The season started out slowly in the fall, as the Tigers finished third-to-last in each of their first three tournaments. As much as they struggled, though, it would be the last time MU would not finish in the top 10 of a tournament until the final weekend of the season.
At the Mizzou-hosted Missouri Bluffs Intercollegiate in St. Charles, junior Ben Scott posted his first of eight top-10 finishes on the year with a third-place showing. That matched MU's third-place performance, the first of seven top-four finishes the Tigers would earn over the course of the season.
At MU's final tournament of the fall season, the Tigers finished fourth at Stanford with the third-best tournament score in school history.
Scott started off the spring season in fine fashion at the Matlock Invitational in Lakeland, Fla., sharing medalist honors for his first career tournament title and the first by a Tiger since Mark McBride in 2001.
Fellow junior Chris Mabry started to pick up the slack the next several weeks, as he was the Tigers' top finisher in each of the next four tournaments.
Scott joined Mabry in a tie for eighth place at the Stevinson Ranch Invitational in California late in March, and the team's fourth-place finish seemed to be the starting point for a stretch run that had the Tigers poised for a surprise berth to the NCAA Regional Championships, which would be just the program's seventh in the 17 years of the current qualification format.
The month of April then saw perhaps the best month of golf by a Mizzou quintet in the program's 79-year history. It started with a dominating wire-to-wire victory at the Belmont Invitational. Mabry and sophomore Shawn Jasper each scorched the Vanderbilt Legends Club for school-record rounds of eight-under-par 63 to begin the tournament.
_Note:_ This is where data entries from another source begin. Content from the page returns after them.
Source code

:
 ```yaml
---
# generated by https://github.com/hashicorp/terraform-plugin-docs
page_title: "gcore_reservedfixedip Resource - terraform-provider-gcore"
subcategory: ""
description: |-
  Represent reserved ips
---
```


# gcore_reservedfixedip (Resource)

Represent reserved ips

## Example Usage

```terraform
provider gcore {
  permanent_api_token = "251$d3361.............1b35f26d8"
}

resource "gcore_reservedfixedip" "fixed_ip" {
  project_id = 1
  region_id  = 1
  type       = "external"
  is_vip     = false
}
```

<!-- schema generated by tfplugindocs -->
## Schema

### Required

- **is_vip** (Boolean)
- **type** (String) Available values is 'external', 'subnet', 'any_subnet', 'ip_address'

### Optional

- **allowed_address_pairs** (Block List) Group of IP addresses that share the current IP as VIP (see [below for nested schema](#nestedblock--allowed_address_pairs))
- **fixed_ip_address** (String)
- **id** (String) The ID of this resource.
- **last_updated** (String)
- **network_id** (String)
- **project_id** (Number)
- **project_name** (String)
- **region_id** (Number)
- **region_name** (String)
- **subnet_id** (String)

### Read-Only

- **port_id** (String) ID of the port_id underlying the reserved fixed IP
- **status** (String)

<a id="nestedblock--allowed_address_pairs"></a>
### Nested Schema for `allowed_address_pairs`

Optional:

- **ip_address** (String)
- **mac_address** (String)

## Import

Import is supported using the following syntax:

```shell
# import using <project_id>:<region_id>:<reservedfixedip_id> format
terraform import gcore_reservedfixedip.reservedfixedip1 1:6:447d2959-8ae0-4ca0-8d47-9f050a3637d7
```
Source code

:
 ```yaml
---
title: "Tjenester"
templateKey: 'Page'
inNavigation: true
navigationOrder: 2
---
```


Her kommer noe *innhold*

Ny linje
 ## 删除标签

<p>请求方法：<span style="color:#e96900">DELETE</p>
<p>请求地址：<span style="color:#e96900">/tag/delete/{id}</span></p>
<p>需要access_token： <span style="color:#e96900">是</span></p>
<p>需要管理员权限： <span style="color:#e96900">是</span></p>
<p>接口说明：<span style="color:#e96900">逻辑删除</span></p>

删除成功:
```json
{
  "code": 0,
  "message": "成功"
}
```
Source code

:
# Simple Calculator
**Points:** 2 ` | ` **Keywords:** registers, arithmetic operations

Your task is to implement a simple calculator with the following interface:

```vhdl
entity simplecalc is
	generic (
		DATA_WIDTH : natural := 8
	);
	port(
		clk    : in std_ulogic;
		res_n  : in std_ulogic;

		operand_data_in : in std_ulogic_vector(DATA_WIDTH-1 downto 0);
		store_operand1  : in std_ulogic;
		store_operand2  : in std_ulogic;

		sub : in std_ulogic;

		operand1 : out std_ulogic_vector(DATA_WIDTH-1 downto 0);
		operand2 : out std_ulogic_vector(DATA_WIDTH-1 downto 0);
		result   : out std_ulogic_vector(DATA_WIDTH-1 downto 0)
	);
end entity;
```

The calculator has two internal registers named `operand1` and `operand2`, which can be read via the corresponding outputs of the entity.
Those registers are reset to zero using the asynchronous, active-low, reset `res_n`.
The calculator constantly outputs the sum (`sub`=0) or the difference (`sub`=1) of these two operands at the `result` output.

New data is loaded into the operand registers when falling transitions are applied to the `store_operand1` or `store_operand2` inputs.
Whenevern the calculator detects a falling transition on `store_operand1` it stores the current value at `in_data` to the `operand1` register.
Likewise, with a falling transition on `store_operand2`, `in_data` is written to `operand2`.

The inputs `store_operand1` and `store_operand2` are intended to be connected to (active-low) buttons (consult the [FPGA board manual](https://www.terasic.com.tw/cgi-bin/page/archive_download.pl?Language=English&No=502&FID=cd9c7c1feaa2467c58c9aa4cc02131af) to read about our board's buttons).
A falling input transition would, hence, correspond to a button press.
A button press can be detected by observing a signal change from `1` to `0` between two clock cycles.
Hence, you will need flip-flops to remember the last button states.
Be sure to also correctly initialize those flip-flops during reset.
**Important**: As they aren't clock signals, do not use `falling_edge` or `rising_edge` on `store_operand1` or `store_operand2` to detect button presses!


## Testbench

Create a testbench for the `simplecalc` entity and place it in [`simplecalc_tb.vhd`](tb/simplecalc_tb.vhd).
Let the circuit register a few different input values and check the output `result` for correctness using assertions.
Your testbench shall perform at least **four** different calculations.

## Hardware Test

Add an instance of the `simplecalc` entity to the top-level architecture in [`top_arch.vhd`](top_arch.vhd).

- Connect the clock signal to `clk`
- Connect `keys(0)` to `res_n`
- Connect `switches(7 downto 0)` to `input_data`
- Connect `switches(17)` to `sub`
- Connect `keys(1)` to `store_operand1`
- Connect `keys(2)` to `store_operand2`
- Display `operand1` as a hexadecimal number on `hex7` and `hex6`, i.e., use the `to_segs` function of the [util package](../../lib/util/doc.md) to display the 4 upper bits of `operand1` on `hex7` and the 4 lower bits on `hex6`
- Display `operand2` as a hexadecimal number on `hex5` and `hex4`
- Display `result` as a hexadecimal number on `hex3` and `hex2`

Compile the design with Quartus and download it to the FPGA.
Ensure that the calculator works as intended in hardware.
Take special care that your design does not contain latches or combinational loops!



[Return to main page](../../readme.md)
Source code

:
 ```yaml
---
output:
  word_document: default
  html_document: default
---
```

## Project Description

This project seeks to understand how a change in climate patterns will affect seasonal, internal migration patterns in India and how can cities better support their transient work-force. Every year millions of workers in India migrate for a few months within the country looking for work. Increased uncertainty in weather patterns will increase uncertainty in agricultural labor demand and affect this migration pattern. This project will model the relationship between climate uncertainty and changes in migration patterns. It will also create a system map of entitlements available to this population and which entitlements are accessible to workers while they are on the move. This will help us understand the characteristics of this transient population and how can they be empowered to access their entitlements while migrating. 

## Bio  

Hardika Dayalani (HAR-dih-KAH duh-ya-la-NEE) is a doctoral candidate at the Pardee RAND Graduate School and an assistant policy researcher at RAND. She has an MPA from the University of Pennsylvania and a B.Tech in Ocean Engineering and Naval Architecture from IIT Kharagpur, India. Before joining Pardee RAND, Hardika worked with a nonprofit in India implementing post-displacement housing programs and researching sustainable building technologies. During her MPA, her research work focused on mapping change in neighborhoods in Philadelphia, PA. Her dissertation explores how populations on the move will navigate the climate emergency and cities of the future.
Mabry went on to break the school 54-hole record, set by All-American Stan Utley in 1983, by five strokes. [Jasper also bettered Utley's record.]
Mizzou's 35-stroke victory was the first since 2003, and the first spring-season title since 1995. It also propelled the Tigers to a win two weeks later at Purdue, marking the first time in 10 years that Mizzou won two tournaments in the same semester.
Leroux's charges rolled into the Big 12 Championships with a head full of steam, but were riding against history: Missouri had only once in the previous eight years finished finished higher than eighth, and that was a fifth-place showing. The pre-tournament seeding agreed, as MU was slotted ninth. The Tigers were undaunted, though, going wire-to-wire in third place for the school's best-ever Big 12 finish, and MU's best overal placing in a conference tournament since 1988. Scott (fifth) and Jasper (seventh) led the Tiger charge individually.
What seemed in doubt less than two months earlier - not to mention back in June - turned into a mere formality in early May, as the Tigers were selected to compete in the NCAA Central Regional. With a No. 21 seed and low expectations, the Tigers continued to persevere, placing third after each of the first two rounds and tying for sixth after the final loop of the Warren Course at Notre Dame. That propelled the Tigers to their first NCAA National Championships appearance since 1986.
In Baltimore, Md., Mizzou finished 20th as a team - the best finish since the Utley-led 1984 squad placed 14th - and Jasper was the first Missouri golfer to make the final-round cut. His tie for 16th place earned him All-America Honorable Mention accolades.
The team's strong play continued into the summer: John Kelly was the runner-up at the Missouri State Amateur, and Mabry and Jasper qualified for the 105th U.S. Amateur at Merion GC.